XVI Печерин и Герцен

XVI

Печерин и Герцен

Герцен виделся с Печериным только раз, в апреле 1853 года. В России они не знали друг друга, но Герцен много слышал о Печерине от Редкина, Крюкова{685}, Грановского, знал его «Торжество смерти», знал и содержание его письма к Строгонову. Теперь, случайно услыхав, что Печерин в Лондоне, Герцен отправился к нему в редемптористский монастырь в Клапаме. Печерин тогда едва перешагнул за половину своей жизни. Ему суждена была долгая, слишком долгая жизнь.

Перед Герценом был невысокого роста пожилой священник в граненой шапке и в сутане; его лицо было старо, старше лет; в его речи и движениях был тот «искусственный покой, которым особенно монахи, как сулемой, заморяют целые стороны сердца и ума»{686}. Разговор шел сначала по– французски, потом по-русски. Он был незначителен; Печерин спрашивал об общих знакомых, Герцен рассказал ему о смерти и похоронах Крюкова, об успехах Грановского. Заговорив о Москве, Печерин сказал, что с содроганием вспоминает то время, когда покинул Россию; особенно тяжела в ней, прибавил он, судьба меньшинства, получившего образование. Он с теплым участием отозвался о доброте и наивности русских крестьян; он часто вспоминает их, глядя на ирландских мужиков; у них много общего в характере. Пред расставанием Герцен попросил у Печерина копию его «Торжества смерти» для напечатания в «Полярной Звезде»{687}, но Печерин только удивился, как может его интересовать такое ничтожное, ребяческое произведение, и уклонился от разговора, сказав, что смотрит на эти стихи с таким чувством, с каким выздоровевший вспоминает свой бред в жару.

Гораздо содержательнее, нежели этот разговор, была переписка, завязавшаяся между Герценом и Печериным вслед за их свиданием. Она равно характерна для обоих. Дня три спустя Печерин написал Герцену небольшую записку, где говорил о своем искреннем сочувствии слову свободы – свободы для его несчастной родины, о своем несогласии с его, Герцена, программой (Герцен оставил ему объявление вольной русской типографии) и о любви католического священника, обнимающей все партии и все мнения. По его просьбе Герцен доставил ему две свои книги, в том числе, вероятно, свою брошюру о развитии революционных идей в России, и через несколько дней, прочитав их, Печерин отвечал ему пространным письмом. Вы и ваши друзья, писал он, все надежды возлагаете, кажется, на философию и изящную словесность; неужели же вы думаете, что этими средствами может быть обновлено общество? История противоречит такому мнению. Она учит нас, что основою государства всегда была одна религия и что философия и словесность расцветают как раз в периоды упадка, и каждый раз, когда философия бралась за пересоздание общества, она неизбежно приводила к жестокому деспотизму, как у Фридриха II, Екатерины, Иосифа.
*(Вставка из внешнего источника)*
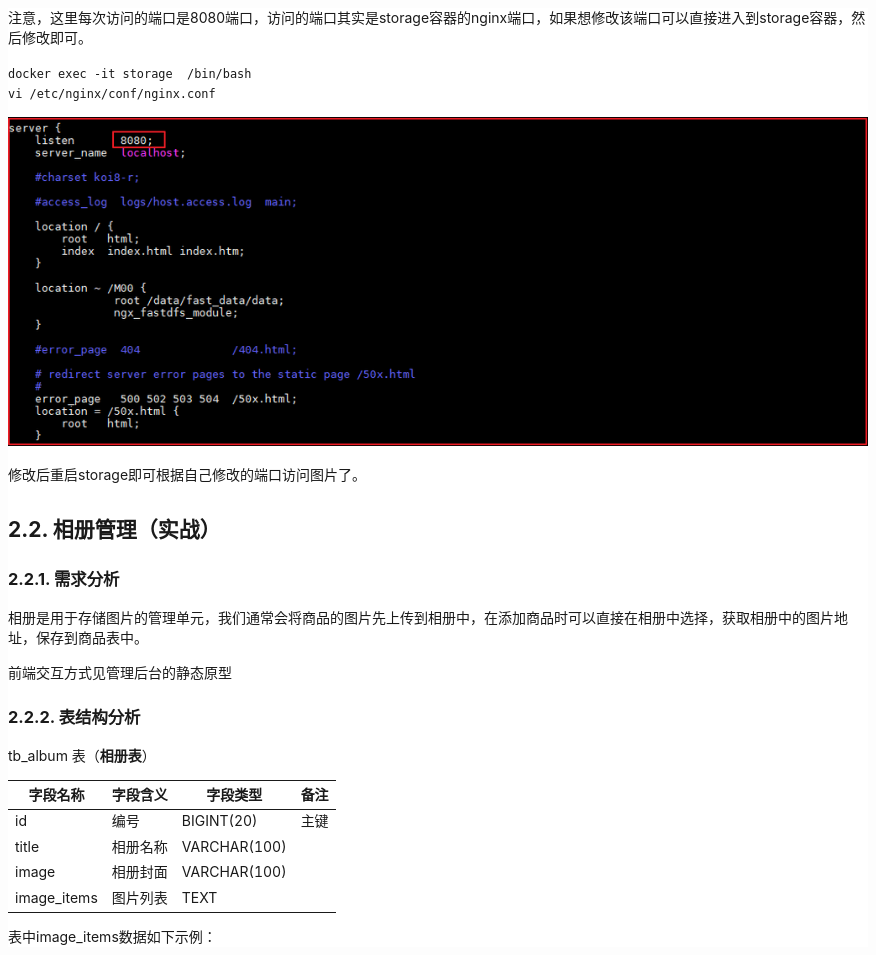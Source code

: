 



注意，这里每次访问的端口是8080端口，访问的端口其实是storage容器的nginx端口，如果想修改该端口可以直接进入到storage容器，然后修改即可。

```properties
docker exec -it storage  /bin/bash
vi /etc/nginx/conf/nginx.conf
```

![1564181128575](./image/1564181128575.png)

修改后重启storage即可根据自己修改的端口访问图片了。



## 2.2. 相册管理（实战）

### 2.2.1. 需求分析

相册是用于存储图片的管理单元，我们通常会将商品的图片先上传到相册中，在添加商品时可以直接在相册中选择，获取相册中的图片地址，保存到商品表中。

前端交互方式见管理后台的静态原型

### 2.2.2. 表结构分析

tb_album  表（**相册表**）

| 字段名称    | 字段含义 | 字段类型     | 备注 |
| ----------- | -------- | ------------ | ---- |
| id          | 编号     | BIGINT(20)   | 主键 |
| title       | 相册名称 | VARCHAR(100) |      |
| image       | 相册封面 | VARCHAR(100) |      |
| image_items | 图片列表 | TEXT         |      |

表中image_items数据如下示例：

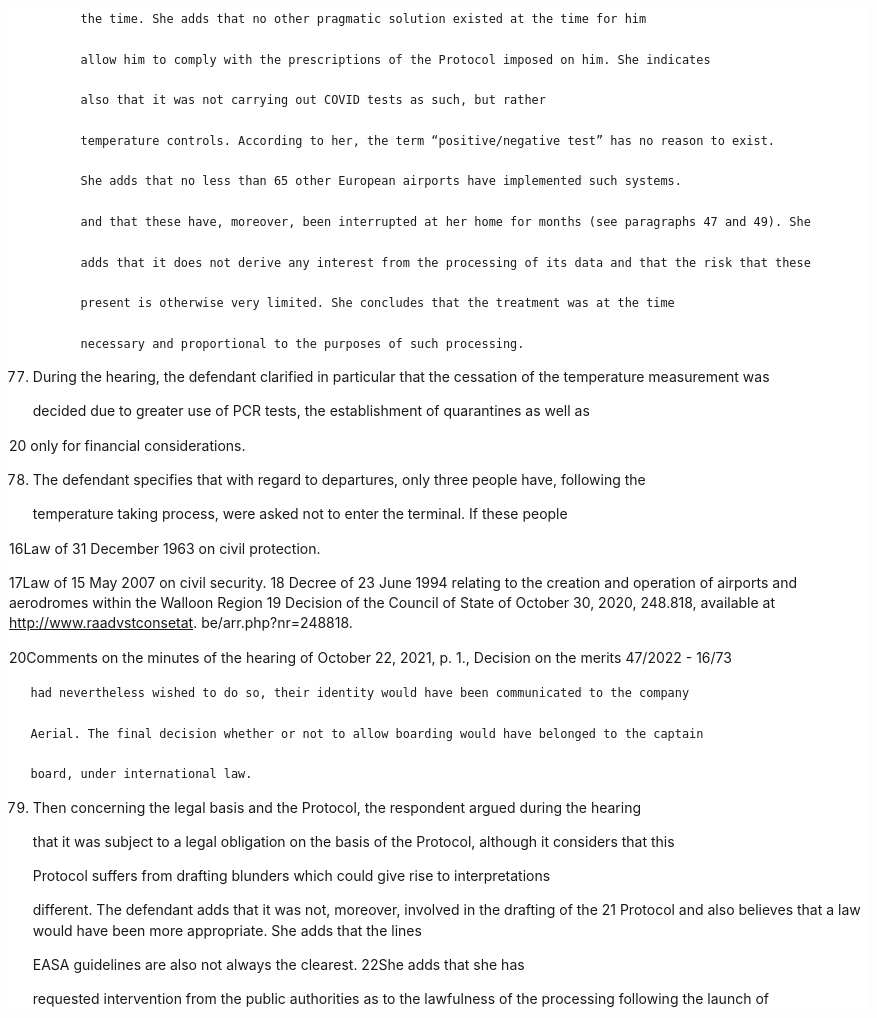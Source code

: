               the time. She adds that no other pragmatic solution existed at the time for him

              allow him to comply with the prescriptions of the Protocol imposed on him. She indicates

              also that it was not carrying out COVID tests as such, but rather

              temperature controls. According to her, the term “positive/negative test” has no reason to exist.

              She adds that no less than 65 other European airports have implemented such systems.

              and that these have, moreover, been interrupted at her home for months (see paragraphs 47 and 49). She

              adds that it does not derive any interest from the processing of its data and that the risk that these

              present is otherwise very limited. She concludes that the treatment was at the time

              necessary and proportional to the purposes of such processing.

  77. During the hearing, the defendant clarified in particular that the cessation of the temperature measurement was

       decided due to greater use of PCR tests, the establishment of quarantines as well as

20 only for financial considerations.

  78. The defendant specifies that with regard to departures, only three people have, following the

       temperature taking process, were asked not to enter the terminal. If these people

16Law of 31 December 1963 on civil protection.

17Law of 15 May 2007 on civil security.
18 Decree of 23 June 1994 relating to the creation and operation of airports and aerodromes within the Walloon Region
19 Decision of the Council of State of October 30, 2020, 248.818, available at http://www.raadvstconsetat.
be/arr.php?nr=248818.

20Comments on the minutes of the hearing of October 22, 2021, p. 1., Decision on the merits 47/2022 - 16/73

       had nevertheless wished to do so, their identity would have been communicated to the company

       Aerial. The final decision whether or not to allow boarding would have belonged to the captain

       board, under international law.

  79. Then concerning the legal basis and the Protocol, the respondent argued during the hearing

       that it was subject to a legal obligation on the basis of the Protocol, although it considers that this

       Protocol suffers from drafting blunders which could give rise to interpretations

       different. The defendant adds that it was not, moreover, involved in the drafting of the
21 Protocol and also believes that a law would have been more appropriate. She adds that the lines

       EASA guidelines are also not always the clearest. 22She adds that she has

       requested intervention from the public authorities as to the lawfulness of the processing following the launch of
II. Опираясь на собственные слова Герцена, Печерин спрашивает: вы сами говорите, что вы – Онегины, что ваша основа – отрицание и сомнение; можно ли перестраивать общественный порядок на таких основаниях? Он кончает письмо уверением, что пишет все это не для спора: он считал своим долгом высказать свою мысль, потому что иногда умнейшие и благороднейшие люди, не замечая того, ошибаются в самой основе{688}.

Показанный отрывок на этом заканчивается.